## What is required
Set down, character for character, everything in the records below from the line holding "3- origin https://github.com/xxxx/xxxx.git" down to the line holding "npm install @types/faker@5.5.9", and no other line.

## Listed entries
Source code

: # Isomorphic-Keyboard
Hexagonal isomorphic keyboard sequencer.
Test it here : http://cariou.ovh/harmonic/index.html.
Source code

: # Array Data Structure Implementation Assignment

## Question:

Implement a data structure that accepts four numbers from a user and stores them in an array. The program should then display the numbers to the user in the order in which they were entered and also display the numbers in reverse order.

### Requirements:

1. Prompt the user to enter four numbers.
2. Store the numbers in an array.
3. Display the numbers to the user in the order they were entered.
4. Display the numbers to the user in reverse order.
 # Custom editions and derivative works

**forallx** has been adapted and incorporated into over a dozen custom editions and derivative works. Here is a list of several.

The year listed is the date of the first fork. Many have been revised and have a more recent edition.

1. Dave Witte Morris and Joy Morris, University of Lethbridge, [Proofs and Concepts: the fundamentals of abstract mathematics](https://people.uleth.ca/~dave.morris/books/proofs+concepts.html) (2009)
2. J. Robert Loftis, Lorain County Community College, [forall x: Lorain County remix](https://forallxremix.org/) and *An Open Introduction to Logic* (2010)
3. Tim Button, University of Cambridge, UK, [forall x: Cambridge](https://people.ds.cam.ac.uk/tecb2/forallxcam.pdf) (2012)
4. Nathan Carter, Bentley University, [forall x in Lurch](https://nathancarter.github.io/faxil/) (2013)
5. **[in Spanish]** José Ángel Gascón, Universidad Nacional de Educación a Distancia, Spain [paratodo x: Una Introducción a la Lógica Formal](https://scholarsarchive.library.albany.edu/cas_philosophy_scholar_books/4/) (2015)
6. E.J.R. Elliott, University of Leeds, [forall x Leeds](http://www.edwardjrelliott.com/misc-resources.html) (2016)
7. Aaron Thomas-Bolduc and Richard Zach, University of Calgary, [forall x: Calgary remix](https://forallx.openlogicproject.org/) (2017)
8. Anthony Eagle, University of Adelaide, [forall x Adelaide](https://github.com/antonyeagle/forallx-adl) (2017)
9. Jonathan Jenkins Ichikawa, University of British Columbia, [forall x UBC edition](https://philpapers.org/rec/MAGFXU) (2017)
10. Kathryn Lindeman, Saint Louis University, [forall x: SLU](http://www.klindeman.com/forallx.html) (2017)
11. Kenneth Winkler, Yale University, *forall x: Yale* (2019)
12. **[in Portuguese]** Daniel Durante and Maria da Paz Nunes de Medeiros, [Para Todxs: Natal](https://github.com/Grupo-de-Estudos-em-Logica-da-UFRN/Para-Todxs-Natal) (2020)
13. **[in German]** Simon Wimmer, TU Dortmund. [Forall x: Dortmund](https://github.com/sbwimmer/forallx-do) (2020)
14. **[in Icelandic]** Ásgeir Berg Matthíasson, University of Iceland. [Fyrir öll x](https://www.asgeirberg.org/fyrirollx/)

...

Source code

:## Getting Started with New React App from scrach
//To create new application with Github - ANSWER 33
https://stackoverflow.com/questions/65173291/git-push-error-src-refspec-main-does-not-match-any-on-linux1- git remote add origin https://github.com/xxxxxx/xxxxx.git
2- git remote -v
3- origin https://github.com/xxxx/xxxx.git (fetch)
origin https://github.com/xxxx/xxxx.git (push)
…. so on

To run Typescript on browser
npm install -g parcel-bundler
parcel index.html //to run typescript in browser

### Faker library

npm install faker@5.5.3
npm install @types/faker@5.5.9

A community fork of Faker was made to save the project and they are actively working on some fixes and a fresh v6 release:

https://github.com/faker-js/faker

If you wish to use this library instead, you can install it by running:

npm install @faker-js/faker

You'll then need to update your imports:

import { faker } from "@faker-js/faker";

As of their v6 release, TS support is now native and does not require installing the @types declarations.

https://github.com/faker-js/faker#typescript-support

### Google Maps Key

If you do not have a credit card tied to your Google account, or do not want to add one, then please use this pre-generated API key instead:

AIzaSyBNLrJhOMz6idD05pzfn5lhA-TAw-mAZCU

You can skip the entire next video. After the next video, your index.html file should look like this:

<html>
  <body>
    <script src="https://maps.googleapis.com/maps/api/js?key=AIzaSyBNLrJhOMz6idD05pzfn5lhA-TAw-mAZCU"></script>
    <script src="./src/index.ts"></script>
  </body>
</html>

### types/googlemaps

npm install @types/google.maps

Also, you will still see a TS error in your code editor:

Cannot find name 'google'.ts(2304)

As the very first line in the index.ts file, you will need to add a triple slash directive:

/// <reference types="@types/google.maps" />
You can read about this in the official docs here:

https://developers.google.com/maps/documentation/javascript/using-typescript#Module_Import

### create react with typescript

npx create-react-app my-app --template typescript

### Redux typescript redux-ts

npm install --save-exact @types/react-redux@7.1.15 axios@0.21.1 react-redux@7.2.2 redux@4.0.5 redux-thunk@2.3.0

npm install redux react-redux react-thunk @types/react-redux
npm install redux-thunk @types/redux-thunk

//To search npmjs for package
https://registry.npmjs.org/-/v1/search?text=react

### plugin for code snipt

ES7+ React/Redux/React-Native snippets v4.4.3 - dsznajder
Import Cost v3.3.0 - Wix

## Result
3- origin https://github.com/xxxx/xxxx.git (fetch)
origin https://github.com/xxxx/xxxx.git (push)
…. so on

To run Typescript on browser
npm install -g parcel-bundler
parcel index.html //to run typescript in browser

### Faker library

npm install faker@5.5.3
npm install @types/faker@5.5.9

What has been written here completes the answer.